Problem details: Scan the entries below, and for each line that includes the word "title", make a copy.

[Collection entries]
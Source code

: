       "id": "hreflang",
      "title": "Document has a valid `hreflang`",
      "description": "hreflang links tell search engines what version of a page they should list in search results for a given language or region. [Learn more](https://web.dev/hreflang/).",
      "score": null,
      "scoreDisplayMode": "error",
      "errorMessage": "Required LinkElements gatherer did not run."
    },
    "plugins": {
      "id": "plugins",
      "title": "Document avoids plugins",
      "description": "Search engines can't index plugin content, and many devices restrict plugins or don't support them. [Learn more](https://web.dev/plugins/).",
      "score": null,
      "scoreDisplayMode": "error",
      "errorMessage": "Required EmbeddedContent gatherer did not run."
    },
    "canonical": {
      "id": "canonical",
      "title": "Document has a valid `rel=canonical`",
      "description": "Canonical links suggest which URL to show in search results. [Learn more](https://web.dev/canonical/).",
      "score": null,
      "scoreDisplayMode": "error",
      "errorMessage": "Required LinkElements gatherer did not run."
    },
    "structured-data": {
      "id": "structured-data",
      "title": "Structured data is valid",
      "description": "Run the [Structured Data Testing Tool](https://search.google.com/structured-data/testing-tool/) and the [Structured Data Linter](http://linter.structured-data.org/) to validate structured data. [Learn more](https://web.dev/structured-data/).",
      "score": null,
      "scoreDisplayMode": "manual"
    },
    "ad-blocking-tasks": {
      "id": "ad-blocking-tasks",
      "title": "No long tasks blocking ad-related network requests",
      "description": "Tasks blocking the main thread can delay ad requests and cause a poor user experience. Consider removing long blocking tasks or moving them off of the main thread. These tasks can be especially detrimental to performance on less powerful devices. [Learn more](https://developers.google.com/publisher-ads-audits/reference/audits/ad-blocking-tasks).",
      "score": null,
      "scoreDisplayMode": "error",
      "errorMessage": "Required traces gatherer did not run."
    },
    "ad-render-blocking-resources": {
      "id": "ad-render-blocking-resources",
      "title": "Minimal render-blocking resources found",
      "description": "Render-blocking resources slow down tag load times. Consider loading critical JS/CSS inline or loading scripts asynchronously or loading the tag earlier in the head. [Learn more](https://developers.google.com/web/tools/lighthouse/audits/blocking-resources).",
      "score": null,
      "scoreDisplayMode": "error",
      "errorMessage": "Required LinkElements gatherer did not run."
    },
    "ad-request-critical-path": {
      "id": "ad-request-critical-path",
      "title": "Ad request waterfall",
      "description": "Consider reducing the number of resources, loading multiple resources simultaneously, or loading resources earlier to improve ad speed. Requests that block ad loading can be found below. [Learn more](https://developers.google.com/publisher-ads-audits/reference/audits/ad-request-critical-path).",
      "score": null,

Exercise answer:
      "title": "Document has a valid `hreflang`",
      "title": "Document avoids plugins",
      "title": "Document has a valid `rel=canonical`",
      "title": "Structured data is valid",
      "title": "No long tasks blocking ad-related network requests",
      "title": "Minimal render-blocking resources found",
      "title": "Ad request waterfall",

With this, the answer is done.